I give in, I love Saratoga

I visited Saratoga last year as a groom – you can read about that here – The Saratoga Schlep – but this year, we got to go as fans. At some tracks, this feels like a compromise. Not so at Saratoga, and I finally give in to all the Saratoga fans (“It’s got character! It’s got heart! It’s so unique!”)

Horse Haven Track

Horse Haven Track. So. Unbearably. Cute.

It has all of those things. I want to spend my entire summer there. I want a vacation home in Saratoga Springs.

What’s lovely about this is that I didn’t even get into the town. Again. I’m incapable of getting into Saratoga Springs, proper. I have been all over the racetrack grounds, from Oklahoma to the harness track, but I’ve never seen the fabled Victorian houses or the posh shops or the restaurants of the rich and famous. And I’m okay with that… for now.

Can you deny the class of a town which is devoted utterly to its racehorses? Which has stabling named Horse Haven and twelve-year-old newsboys haggling with you over the number of quarters for a Pink Sheet, or a sports section of the local paper given over with cheerful abandon to four-legged athletes? For a racing fan, there is no heaven quite like Saratoga.
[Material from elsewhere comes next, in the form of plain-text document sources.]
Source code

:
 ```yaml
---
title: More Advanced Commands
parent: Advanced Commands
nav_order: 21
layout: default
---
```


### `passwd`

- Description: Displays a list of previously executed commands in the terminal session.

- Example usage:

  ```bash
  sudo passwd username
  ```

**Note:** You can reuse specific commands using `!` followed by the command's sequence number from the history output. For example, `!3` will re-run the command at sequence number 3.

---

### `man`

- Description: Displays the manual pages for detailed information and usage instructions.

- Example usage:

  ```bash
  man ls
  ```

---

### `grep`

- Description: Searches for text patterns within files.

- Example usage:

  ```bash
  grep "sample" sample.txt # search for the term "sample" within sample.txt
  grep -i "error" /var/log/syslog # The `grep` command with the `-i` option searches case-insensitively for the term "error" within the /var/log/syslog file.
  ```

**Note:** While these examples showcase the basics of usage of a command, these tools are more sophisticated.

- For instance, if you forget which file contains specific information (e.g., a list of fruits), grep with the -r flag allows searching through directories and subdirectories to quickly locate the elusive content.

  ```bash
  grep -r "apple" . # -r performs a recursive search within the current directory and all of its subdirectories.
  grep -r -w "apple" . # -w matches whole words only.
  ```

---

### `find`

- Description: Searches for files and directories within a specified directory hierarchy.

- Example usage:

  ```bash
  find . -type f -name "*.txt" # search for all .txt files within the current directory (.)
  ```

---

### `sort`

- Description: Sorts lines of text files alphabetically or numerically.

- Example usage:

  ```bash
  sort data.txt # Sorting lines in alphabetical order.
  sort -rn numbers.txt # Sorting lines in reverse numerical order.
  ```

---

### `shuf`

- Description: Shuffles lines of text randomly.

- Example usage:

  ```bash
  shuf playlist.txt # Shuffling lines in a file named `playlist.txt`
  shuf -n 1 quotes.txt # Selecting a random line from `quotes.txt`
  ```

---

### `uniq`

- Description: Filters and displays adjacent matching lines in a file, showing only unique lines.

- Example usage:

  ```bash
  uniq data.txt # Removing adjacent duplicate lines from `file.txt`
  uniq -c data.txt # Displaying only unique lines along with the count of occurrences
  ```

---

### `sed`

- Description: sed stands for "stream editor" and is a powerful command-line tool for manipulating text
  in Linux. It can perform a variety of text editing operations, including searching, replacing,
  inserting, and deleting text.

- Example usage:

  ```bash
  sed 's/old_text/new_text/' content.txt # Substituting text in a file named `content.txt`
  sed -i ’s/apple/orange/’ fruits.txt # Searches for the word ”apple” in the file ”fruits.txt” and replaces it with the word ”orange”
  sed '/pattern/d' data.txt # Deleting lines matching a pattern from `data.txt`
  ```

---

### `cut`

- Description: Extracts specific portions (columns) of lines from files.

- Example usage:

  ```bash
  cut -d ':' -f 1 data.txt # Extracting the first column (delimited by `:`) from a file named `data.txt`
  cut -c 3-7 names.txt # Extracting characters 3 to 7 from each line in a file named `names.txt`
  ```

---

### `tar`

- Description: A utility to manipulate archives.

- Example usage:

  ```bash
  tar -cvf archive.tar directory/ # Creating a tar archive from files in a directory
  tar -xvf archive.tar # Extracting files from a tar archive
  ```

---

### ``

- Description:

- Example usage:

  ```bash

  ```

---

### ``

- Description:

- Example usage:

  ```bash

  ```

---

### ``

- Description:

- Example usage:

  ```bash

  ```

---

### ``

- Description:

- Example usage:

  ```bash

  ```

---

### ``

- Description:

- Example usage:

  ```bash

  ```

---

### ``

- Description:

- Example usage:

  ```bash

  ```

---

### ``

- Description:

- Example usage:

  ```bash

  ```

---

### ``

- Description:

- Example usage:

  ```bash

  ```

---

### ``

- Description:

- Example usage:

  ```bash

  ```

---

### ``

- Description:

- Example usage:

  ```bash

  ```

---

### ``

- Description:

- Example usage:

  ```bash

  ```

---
And there’s a Shake Shack without a wait! I mean, really, a Shack Burger, mid-summer, within five minutes? And it’s next to the paddock? And betting windows? 

Take me home, lord.

Rajiv all smiles aboard Tizway.

Then there’s the family atmosphere. Saratoga is what racing should be – there’s a trade fair full of horsey things to buy, plenty of room for families to stretch out and put down their coolers, and horses right in your face, all the time. It’s like a big version of Tampa Bay Downs, which itself is like going to a country fair. Belmont and Aqueduct are basically large, dirty warehouses for serial horseplayers to spend their days in, cursing and smoking cigars and throwing down their losing vouchers on the floor. They’re filthy and nasty, and even on the best of days I leave with a throbbing headache and a healthy distaste for the human race. Going to Saratoga is on par with a big horse show.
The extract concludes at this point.